ANALYSIS OF TWO-DIMENSIONAL MEDIAN FILTER HARDWARE IMPLEMENTATIONS FOR REAL-TIME VIDEO DENOISING

Open Access
- Author:
- Scott, Jesse
- Graduate Program:
- Computer Science and Engineering
- Degree:
- Master of Science
- Document Type:
- Master Thesis
- Date of Defense:
- None
- Committee Members:
- Vijaykrishnan Narayanan, Thesis Advisor/Co-Advisor
Vijaykrishnan Narayanan, Thesis Advisor/Co-Advisor - Keywords:
- Weavesort
HDL
systolic
Batcher
insertion
median - Abstract:
- The two-dimensional spatial median filter is a core algorithm for impulse noise removal in digital image processing and computer vision. While the literature presents several analyses of median filters optimized for a standard 3x3 pixel neighborhood configuration, a 5x5 neighborhood, useful for imagery exhibiting noise not conforming to the classic “salt and pepper” formation, has received little analysis. Research efforts on hardware implementations of median filters have been devoted primarily toward implementations with low latency and high throughput. A system is in development that utilizes intensified visible to near-infrared sensors and requires a 5x5 median filter to handle intensifier noise.
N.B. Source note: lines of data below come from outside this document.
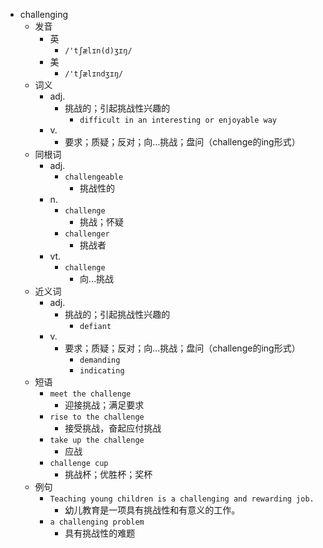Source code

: - challenging
  - 发音
    - 英
      - `/'tʃælɪn(d)ʒɪŋ/`
    - 美
      - `/'tʃælɪndʒɪŋ/`
  - 词义
    - adj.
      - 挑战的；引起挑战性兴趣的
        - `difficult in an interesting or enjoyable way`
    - v.
      - 要求；质疑；反对；向…挑战；盘问（challenge的ing形式）
  - 同根词
    - adj.
      - `challengeable`
        - 挑战性的
    - n.
      - `challenge`
        - 挑战；怀疑
      - `challenger`
        - 挑战者
    - vt.
      - `challenge`
        - 向…挑战
  - 近义词
    - adj.
      - 挑战的；引起挑战性兴趣的
        - `defiant`
    - v.
      - 要求；质疑；反对；向…挑战；盘问（challenge的ing形式）
        - `demanding`
        - `indicating`
  - 短语
    - `meet the challenge`
      - 迎接挑战；满足要求 
    - `rise to the challenge`
      - 接受挑战，奋起应付挑战 
    - `take up the challenge`
      - 应战 
    - `challenge cup`
      - 挑战杯；优胜杯；奖杯 
  - 例句
    - `Teaching young children is a challenging and rewarding job.`
      - 幼儿教育是一项具有挑战性和有意义的工作。
    - `a challenging problem`
      - 具有挑战性的难题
Since the system is a battery powered unit, optimal power usage is a critical requirement in addition to low latency and high throughput. However, optimal power usage for median filtering has received little attention in the literature. This research focuses on investigating five selected hardware implementations of a 5x5 median filter and comparing them on the basis of power dissipation. The latency, maximum clock rates, and resource utilization for some of these implementations are also analyzed. The designs considered include implementations of a radix sort-based elimination algorithm, a systolic sorting array, a Batcher sorting network, and two insertion sorting networks. The two insertion sort networks have nearly identical sorting cores, but one utilizes a fundamentally different wrapper; this will be referred to as a row insertion sort network. Also included in the analysis is a commercial off the shelf (COTS) intellectual property (IP) core. The five custom filters were designed to be fully pipelined, accepting inputs and generating median output values every pixel clock pulse with a constant latency. All five custom designs are integrated with a wrapper functions that provide buffering to handle the kernel based behavior of two dimensional filtering. Initially, a merge sort implementation was also considered but was almost immediately eliminated because the power and resource usage was an order of magnitude greater than all other designs under review.